Benarkah?(1)

86 42 0
                                    

Adzan subuh sudah berkumandang sejak 15 menit yang lalu. Syakila sebenarnya sudah bangun sebelum adzan subuh untuk ke WC mengambil air wudhu. Ia sengaja melakukan itu karena ingin menghindar bertatap muka dengan Gilang. Sebenarnya percuma toh nanti ia juga akan keluar untuk sarapan. Tak mungkinkan ia berdiam diri di kamar seharian hanya untuk menghindari si Gilang bocah nyebelin itu.

Kalian mungkin berpikir kenapa harus menghindar? Jawabannya karena aku takut! Aku takut untuk tau kebenaran yang terjadi. Meskipun aku sudah di beritahu kebenaranya oleh Alm Bunda, tapi aku juga harus tau bagaimana kebenaran dari sudut pandang orang lain.

Karena aku ngerti, semua orang berhak untuk berbicara sesuai sudut pandangnya masing-masing. Aku tak boleh egois dengan menghalangi orang yang ingin mengungkapkan apa yang ingin orang itu sampaikan. Dan untuk kasusku ini, aku tidak menghalanginya. Tapi aku butuh waktu.

"Kak, udah bangun?" aku diam tak berniat untuk menjawabnya.

"Kak, keluar yuk beli sarapan."

"ayolah kak, kalau lapar gak usah ditahan." Lanjutnya sambil mengetuk pintu kamarku.

Melihat kegigihannya membujukku untuk keluar kamar, aku beri apresiasi dengan keluar kamar. Aku penasaran, jika sudah keluar memang dia mau apa?

"Ada apa?" astaga kenapa pertanyaan bodoh itu yang keluar dari mulutku. Sudah jelas-jelas dia mengajakku sarapan.

Dan lihat wajahnya! Dia malah menunjukkan seringainya padaku. Bodoh! Aku merasa terhina oleh musuh yang sedang mengaku-ngaku jadi adikku.

"Ayo kedapan. Nunggu tukang bubur lewat." Tanpa persetujuanku dia menarik lenganku dan meminta aku untuk duduk diteras.

Aku menurut saja ketika dia memintaku menunggu tukang bubur lewat, dan setelah itu tidak ada lagi percakapan diantara kami. Aku sibuk melihat-lihat tanaman yang kurawat sejak aku tinggal dirumah ini. Sedangkan Gilang? Dia melamun. Aku tak tau apa yang dia pikirkan, karena aku tidak bisa membaca pikiran orang lain.

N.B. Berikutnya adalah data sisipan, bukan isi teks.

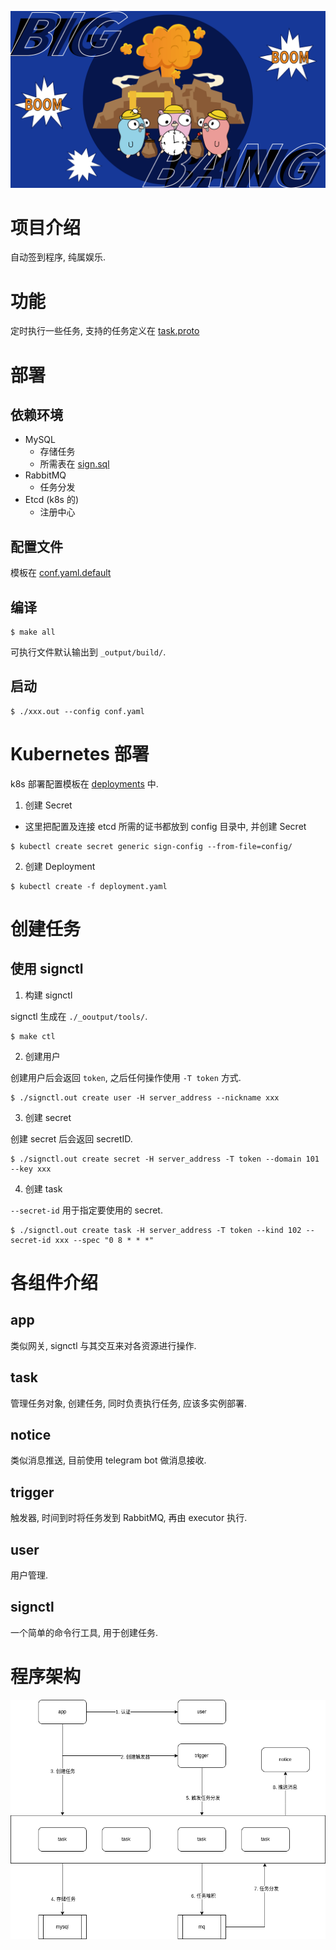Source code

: ![logo](./docs/images/logo.png)

# 项目介绍

自动签到程序, 纯属娱乐.

# 功能

定时执行一些任务, 支持的任务定义在 [task.proto](./internal/proto/task/task.proto)

# 部署

## 依赖环境

- MySQL
  - 存储任务
  - 所需表在 [sign.sql](./deployments/sql)
- RabbitMQ
  - 任务分发
- Etcd (k8s 的)
  - 注册中心

## 配置文件

模板在 [conf.yaml.default](./configs/conf.yaml.default)

## 编译

```shell
$ make all
```

可执行文件默认输出到 `_output/build/`.

## 启动

```shell
$ ./xxx.out --config conf.yaml
```

# Kubernetes 部署

k8s 部署配置模板在 [deployments](./deployments) 中.

1. 创建 Secret

- 这里把配置及连接 etcd 所需的证书都放到 config 目录中, 并创建 Secret

```shell
$ kubectl create secret generic sign-config --from-file=config/
```

2. 创建 Deployment

```shell
$ kubectl create -f deployment.yaml
```

# 创建任务

## 使用 signctl

1. 构建 signctl

signctl 生成在 `./_ooutput/tools/`.

```shell
$ make ctl
```

2. 创建用户

创建用户后会返回 `token`, 之后任何操作使用 `-T token` 方式.

```shell
$ ./signctl.out create user -H server_address --nickname xxx
```

3. 创建 secret

创建 secret 后会返回 secretID.

```shell
$ ./signctl.out create secret -H server_address -T token --domain 101 --key xxx
```

4. 创建 task

`--secret-id` 用于指定要使用的 secret.

```shell
$ ./signctl.out create task -H server_address -T token --kind 102 --secret-id xxx --spec "0 8 * * *"
```

# 各组件介绍

## app

类似网关, signctl 与其交互来对各资源进行操作.

## task

管理任务对象, 创建任务, 同时负责执行任务, 应该多实例部署.

## notice

类似消息推送, 目前使用 telegram bot 做消息接收.

## trigger

触发器, 时间到时将任务发到 RabbitMQ, 再由 executor 执行.

## user

用户管理.

## signctl
 
一个简单的命令行工具, 用于创建任务.

# 程序架构

![sign](./docs/images/sign.drawio.png)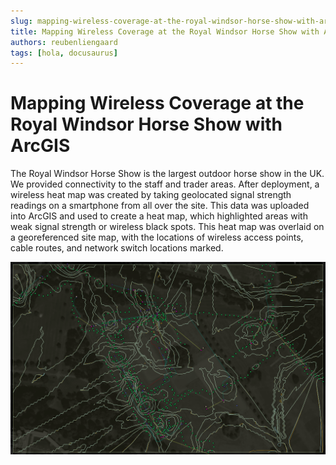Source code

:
```yaml
---
slug: mapping-wireless-coverage-at-the-royal-windsor-horse-show-with-arcgis
title: Mapping Wireless Coverage at the Royal Windsor Horse Show with ArcGIS
authors: reubenliengaard
tags: [hola, docusaurus]
---
```


# Mapping Wireless Coverage at the Royal Windsor Horse Show with ArcGIS



The Royal Windsor Horse Show is the largest outdoor horse show in the UK. We provided connectivity to the staff and trader areas. After deployment, a wireless heat map was created by taking geolocated signal strength readings on a smartphone from all over the site. This data was uploaded into ArcGIS and used to create a heat map, which highlighted areas with weak signal strength or wireless black spots. This heat map was overlaid on a georeferenced site map, with the locations of wireless access points, cable routes, and network switch locations marked.



![Docusaurus Plushie](/img/windsor-2.png)

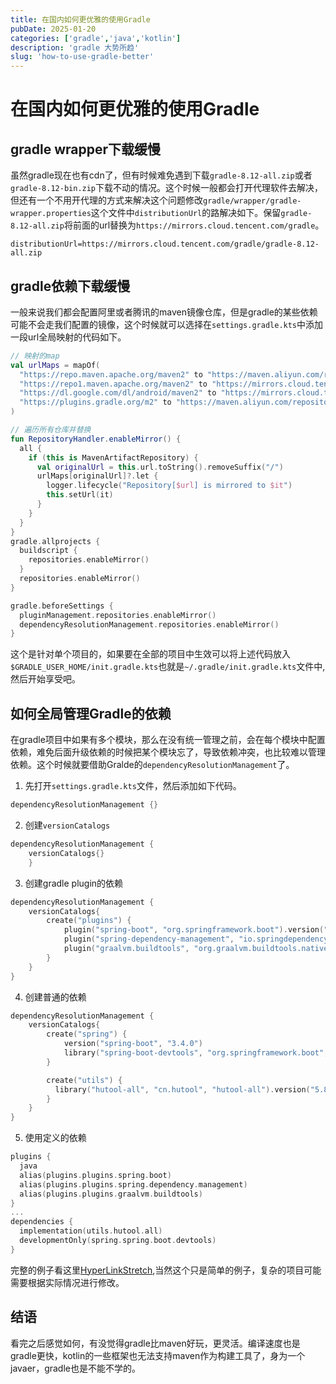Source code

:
 ```yaml
---
title: 在国内如何更优雅的使用Gradle
pubDate: 2025-01-20
categories: ['gradle','java','kotlin']
description: 'gradle 大势所趋'
slug: 'how-to-use-gradle-better'
---
```


# 在国内如何更优雅的使用Gradle

## gradle wrapper下载缓慢

虽然gradle现在也有cdn了，但有时候难免遇到下载`gradle-8.12-all.zip`或者`gradle-8.12-bin.zip`下载不动的情况。这个时候一般都会打开代理软件去解决，但还有一个不用开代理的方式来解决这个问题修改`gradle/wrapper/gradle-wrapper.properties`这个文件中`distributionUrl`的路解决如下。保留`gradle-8.12-all.zip`将前面的url替换为`https://mirrors.cloud.tencent.com/gradle`。

```properties
distributionUrl=https://mirrors.cloud.tencent.com/gradle/gradle-8.12-all.zip
```

## gradle依赖下载缓慢

一般来说我们都会配置阿里或者腾讯的maven镜像仓库，但是gradle的某些依赖可能不会走我们配置的镜像，这个时候就可以选择在`settings.gradle.kts`中添加一段url全局映射的代码如下。

```kotlin
// 映射的map
val urlMaps = mapOf(
  "https://repo.maven.apache.org/maven2" to "https://maven.aliyun.com/repository/public",
  "https://repo1.maven.apache.org/maven2" to "https://mirrors.cloud.tencent.com/nexus/repository/maven-public/",
  "https://dl.google.com/dl/android/maven2" to "https://mirrors.cloud.tencent.com/nexus/repository/maven-public/",
  "https://plugins.gradle.org/m2" to "https://maven.aliyun.com/repository/gradle-plugin"
)

// 遍历所有仓库并替换
fun RepositoryHandler.enableMirror() {
  all {
    if (this is MavenArtifactRepository) {
      val originalUrl = this.url.toString().removeSuffix("/")
      urlMaps[originalUrl]?.let {
        logger.lifecycle("Repository[$url] is mirrored to $it")
        this.setUrl(it)
      }
    }
  }
}
gradle.allprojects {
  buildscript {
    repositories.enableMirror()
  }
  repositories.enableMirror()
}

gradle.beforeSettings {
  pluginManagement.repositories.enableMirror()
  dependencyResolutionManagement.repositories.enableMirror()
}

```

这个是针对单个项目的，如果要在全部的项目中生效可以将上述代码放入`$GRADLE_USER_HOME/init.gradle.kts`也就是`~/.gradle/init.gradle.kts`文件中,然后开始享受吧。

## 如何全局管理Gradle的依赖

在gradle项目中如果有多个模块，那么在没有统一管理之前，会在每个模块中配置依赖，难免后面升级依赖的时候把某个模块忘了，导致依赖冲突，也比较难以管理依赖。这个时候就要借助Gralde的`dependencyResolutionManagement`了。

1. 先打开`settings.gradle.kts`文件，然后添加如下代码。

```kotlin
dependencyResolutionManagement {}
```

2. 创建`versionCatalogs`

```kotlin
dependencyResolutionManagement {
    versionCatalogs{}
    }
```

3. 创建gradle plugin的依赖

```kotlin
dependencyResolutionManagement {
    versionCatalogs{
        create("plugins") {
            plugin("spring-boot", "org.springframework.boot").version("3.4.0")
            plugin("spring-dependency-management", "io.springdependency-management").version("1.1.6")
            plugin("graalvm.buildtools", "org.graalvm.buildtools.native").version("0.10.3")
        }
    }
}
```

4. 创建普通的依赖

```kotlin
dependencyResolutionManagement {
    versionCatalogs{
        create("spring") {
            version("spring-boot", "3.4.0")
            library("spring-boot-devtools", "org.springframework.boot", "spring-boot-devtools").versionRef("spring-boot")
        }

        create("utils") {
          library("hutool-all", "cn.hutool", "hutool-all").version("5.8.16")
        }
    }
}
```

5. 使用定义的依赖

```kotlin
plugins {
  java
  alias(plugins.plugins.spring.boot)
  alias(plugins.plugins.spring.dependency.management)
  alias(plugins.plugins.graalvm.buildtools)
}
...
dependencies {
  implementation(utils.hutool.all)
  developmentOnly(spring.spring.boot.devtools)
}
```

完整的例子看这里[HyperLinkStretch](https://github.com/rerubbish/HyperLinkStretch),当然这个只是简单的例子，复杂的项目可能需要根据实际情况进行修改。

## 结语

看完之后感觉如何，有没觉得gradle比maven好玩，更灵活。编译速度也是gradle更快，kotlin的一些框架也无法支持maven作为构建工具了，身为一个javaer，gradle也是不能不学的。
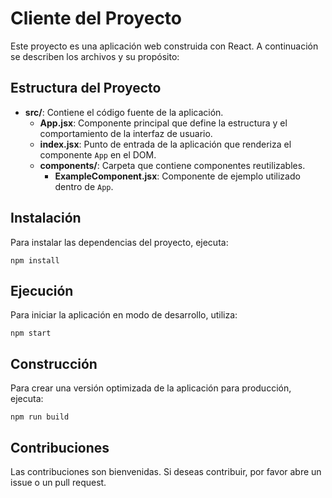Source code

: # Cliente del Proyecto

Este proyecto es una aplicación web construida con React. A continuación se describen los archivos y su propósito:

## Estructura del Proyecto

- **src/**: Contiene el código fuente de la aplicación.
  - **App.jsx**: Componente principal que define la estructura y el comportamiento de la interfaz de usuario.
  - **index.jsx**: Punto de entrada de la aplicación que renderiza el componente `App` en el DOM.
  - **components/**: Carpeta que contiene componentes reutilizables.
    - **ExampleComponent.jsx**: Componente de ejemplo utilizado dentro de `App`.

## Instalación

Para instalar las dependencias del proyecto, ejecuta:

```
npm install
```

## Ejecución

Para iniciar la aplicación en modo de desarrollo, utiliza:

```
npm start
```

## Construcción

Para crear una versión optimizada de la aplicación para producción, ejecuta:

```
npm run build
```

## Contribuciones

Las contribuciones son bienvenidas. Si deseas contribuir, por favor abre un issue o un pull request.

"Dirumah, enggak seperti yang lo bayangin kak. Mungkin lo pikir hidup gue bahagia, penuh keharmonisan, gak pernah bertengkar, pokoknya hidup damai lah kayak cerita-cerita di novel gitu lah. Tapi, asal lo tau. Menurut gue rumah itu bagai neraka bumi. Harmonis, damai? Haha khayalan kak. Yang ada mamih sama papih selalu berantem. Dan Meilisya anak kandung mamih yang dulunya selalu jadi prioritas sekarang selalu di acuhkan gara-gara dia bisu."

Dia menjeda ucapannya,

"Siapa yang kamu maksud mamih papih?" tanyaku hanya sekedar memastikan kalau dugaanku tak salah.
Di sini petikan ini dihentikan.